Выбора не было. Стараясь не смотреть на жену, Илюша поднялся и откашлялся:
– Увезу тебя в тайгу я, увезу, мой нежный друг, – душевно пропел он, глядя на Мутинского и внутренне сгорая от стыда. – Там, средь елок, пихт и сосен, ты опять воспрянешь вдруг…
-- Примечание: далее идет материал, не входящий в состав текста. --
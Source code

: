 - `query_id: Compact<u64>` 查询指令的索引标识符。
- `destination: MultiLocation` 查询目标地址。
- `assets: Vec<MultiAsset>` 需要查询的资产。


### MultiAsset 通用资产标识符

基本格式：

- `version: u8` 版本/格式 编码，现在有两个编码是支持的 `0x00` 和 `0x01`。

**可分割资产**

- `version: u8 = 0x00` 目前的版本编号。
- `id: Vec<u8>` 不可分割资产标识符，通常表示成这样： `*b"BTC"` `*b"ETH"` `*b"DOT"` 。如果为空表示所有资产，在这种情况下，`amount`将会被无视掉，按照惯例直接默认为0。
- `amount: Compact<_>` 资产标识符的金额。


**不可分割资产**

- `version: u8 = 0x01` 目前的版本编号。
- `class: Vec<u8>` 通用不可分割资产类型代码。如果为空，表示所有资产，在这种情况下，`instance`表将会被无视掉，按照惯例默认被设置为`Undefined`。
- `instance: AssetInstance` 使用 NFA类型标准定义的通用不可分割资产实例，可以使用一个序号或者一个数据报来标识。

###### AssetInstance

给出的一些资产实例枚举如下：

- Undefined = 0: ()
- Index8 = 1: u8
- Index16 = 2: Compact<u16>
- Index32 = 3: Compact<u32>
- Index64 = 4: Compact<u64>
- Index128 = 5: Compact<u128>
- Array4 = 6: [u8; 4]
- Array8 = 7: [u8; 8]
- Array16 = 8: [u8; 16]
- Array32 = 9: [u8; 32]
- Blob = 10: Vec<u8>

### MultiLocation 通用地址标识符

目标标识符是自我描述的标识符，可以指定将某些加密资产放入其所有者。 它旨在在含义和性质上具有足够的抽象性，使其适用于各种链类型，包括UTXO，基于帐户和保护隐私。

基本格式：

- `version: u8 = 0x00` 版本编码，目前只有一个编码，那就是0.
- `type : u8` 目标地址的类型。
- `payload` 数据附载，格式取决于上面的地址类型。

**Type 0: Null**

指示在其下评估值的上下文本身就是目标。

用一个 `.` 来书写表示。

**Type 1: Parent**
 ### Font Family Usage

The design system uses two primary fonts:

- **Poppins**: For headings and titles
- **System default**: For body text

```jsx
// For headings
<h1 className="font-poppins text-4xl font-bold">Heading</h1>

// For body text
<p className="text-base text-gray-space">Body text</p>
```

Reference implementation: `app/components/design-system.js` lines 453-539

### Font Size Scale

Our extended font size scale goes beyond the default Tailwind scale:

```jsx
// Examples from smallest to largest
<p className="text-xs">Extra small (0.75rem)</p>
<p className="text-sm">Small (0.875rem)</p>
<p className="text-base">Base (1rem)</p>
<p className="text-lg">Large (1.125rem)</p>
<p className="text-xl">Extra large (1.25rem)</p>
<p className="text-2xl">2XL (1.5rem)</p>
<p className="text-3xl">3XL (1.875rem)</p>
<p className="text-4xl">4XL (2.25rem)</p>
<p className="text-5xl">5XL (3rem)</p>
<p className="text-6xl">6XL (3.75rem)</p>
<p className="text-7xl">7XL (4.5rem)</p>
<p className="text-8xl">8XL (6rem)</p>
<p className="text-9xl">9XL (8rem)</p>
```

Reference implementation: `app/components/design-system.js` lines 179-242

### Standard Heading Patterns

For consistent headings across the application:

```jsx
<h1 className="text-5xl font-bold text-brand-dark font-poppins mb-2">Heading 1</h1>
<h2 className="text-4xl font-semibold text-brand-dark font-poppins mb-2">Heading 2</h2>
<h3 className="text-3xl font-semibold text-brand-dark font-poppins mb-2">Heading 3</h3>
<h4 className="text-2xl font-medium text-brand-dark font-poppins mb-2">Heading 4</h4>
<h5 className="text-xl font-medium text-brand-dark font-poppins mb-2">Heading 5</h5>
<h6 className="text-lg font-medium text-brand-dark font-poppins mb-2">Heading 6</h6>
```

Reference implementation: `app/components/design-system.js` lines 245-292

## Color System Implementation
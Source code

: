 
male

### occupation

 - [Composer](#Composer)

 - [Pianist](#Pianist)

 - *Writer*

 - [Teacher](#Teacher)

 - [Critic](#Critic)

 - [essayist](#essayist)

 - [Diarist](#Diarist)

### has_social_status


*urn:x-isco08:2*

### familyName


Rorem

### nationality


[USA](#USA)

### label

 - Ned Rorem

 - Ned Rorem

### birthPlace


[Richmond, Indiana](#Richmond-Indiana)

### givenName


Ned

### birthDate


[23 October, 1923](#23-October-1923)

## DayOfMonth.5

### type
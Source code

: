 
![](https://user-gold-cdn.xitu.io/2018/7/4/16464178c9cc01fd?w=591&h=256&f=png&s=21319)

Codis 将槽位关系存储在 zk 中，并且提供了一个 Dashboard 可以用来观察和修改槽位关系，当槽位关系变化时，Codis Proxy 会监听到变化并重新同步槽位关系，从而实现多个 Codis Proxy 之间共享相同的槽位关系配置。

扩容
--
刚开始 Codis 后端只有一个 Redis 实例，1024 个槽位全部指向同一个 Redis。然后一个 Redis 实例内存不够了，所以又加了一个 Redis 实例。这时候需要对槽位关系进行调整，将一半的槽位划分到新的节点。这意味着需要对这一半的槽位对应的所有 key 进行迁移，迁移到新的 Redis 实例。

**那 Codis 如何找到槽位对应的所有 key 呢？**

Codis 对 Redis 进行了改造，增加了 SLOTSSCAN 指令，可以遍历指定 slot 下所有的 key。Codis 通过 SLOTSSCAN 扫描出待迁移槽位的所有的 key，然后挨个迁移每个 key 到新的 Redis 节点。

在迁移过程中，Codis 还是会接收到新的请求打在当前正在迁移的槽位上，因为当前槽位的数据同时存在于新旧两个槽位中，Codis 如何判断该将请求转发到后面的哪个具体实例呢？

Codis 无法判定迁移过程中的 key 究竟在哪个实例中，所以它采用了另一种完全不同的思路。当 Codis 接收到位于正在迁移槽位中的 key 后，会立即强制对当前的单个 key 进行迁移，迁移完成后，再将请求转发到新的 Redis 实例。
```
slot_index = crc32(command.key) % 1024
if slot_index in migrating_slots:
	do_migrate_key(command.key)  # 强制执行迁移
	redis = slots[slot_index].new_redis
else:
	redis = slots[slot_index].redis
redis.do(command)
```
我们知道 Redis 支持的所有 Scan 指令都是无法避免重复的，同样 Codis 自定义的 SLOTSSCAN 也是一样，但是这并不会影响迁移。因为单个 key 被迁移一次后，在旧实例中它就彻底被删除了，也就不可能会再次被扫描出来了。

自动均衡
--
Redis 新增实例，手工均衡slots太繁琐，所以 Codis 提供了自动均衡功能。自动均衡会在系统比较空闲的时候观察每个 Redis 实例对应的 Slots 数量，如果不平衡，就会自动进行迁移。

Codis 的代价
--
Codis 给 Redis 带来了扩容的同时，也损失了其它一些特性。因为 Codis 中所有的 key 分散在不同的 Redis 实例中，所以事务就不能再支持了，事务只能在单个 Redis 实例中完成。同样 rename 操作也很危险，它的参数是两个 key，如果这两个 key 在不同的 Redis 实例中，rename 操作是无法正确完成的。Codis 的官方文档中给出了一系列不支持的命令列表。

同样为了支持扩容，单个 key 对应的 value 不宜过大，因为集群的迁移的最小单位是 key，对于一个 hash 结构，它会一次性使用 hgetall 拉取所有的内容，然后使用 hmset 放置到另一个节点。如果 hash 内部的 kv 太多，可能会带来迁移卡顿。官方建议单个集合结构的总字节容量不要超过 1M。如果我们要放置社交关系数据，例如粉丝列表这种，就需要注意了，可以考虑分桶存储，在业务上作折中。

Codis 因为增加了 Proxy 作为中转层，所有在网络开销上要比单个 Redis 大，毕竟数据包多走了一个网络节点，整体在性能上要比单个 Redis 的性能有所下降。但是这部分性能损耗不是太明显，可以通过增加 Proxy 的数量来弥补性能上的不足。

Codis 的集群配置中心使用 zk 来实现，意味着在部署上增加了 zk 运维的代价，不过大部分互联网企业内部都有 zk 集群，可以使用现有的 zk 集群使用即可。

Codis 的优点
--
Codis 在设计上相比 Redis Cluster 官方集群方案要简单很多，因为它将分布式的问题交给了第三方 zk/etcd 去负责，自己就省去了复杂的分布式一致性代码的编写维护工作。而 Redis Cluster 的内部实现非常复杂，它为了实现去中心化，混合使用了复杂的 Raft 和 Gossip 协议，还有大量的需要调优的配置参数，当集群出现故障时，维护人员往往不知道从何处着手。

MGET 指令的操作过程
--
Песня захватила окружающих. Илюше подпевали уже несколько человек. Через минуту весь стол разразился мощным припевом:
– Ты увидишь, что напрасно по тайге мошка летает, она русских не кусает, я тебе ее дарю-у!
Мутинский, не меняя хмурого выражения лица, дирижировал вилкой, на которой оставался висеть кусочек мяса. Илюшина жена завороженно смотрела на эту вилку. На ее лице застыла неестественная улыбка. Гости пели, чокались и обнимались.
Вечер всем понравился. Кроме Ерушкина. Когда они с женой возвращались в город, пьяный Илюша, кипятясь, втолковывал дремавшей жене:
– Нельзя в гостях поднимать скандал! Это неприлично. Вот я и не стал. Ведь вокруг столько людей! Вот когда я встречу Мутинского на улице или в подворотне, я ему все выскажу. Да еще и матом. Будет знать, как издеваться над нашей культурой!
Жена умиротворенно посапывала. Теперь она знала, что ее героический муж не просто борец за свободу искусства, но еще и неплохой певец.
1
Кузнецов Феликс Феодосьевич. Советский литературовед, литературный критик. Как руководитель Московской организации Союза писателей СССР сыграл ключевую роль в запрете публикации альманаха «Метрополь» в 1979 году. Демичев Петр Нилович. Министр культуры СССР (1974—86). Либеральными взглядами не отличался (прим. автора).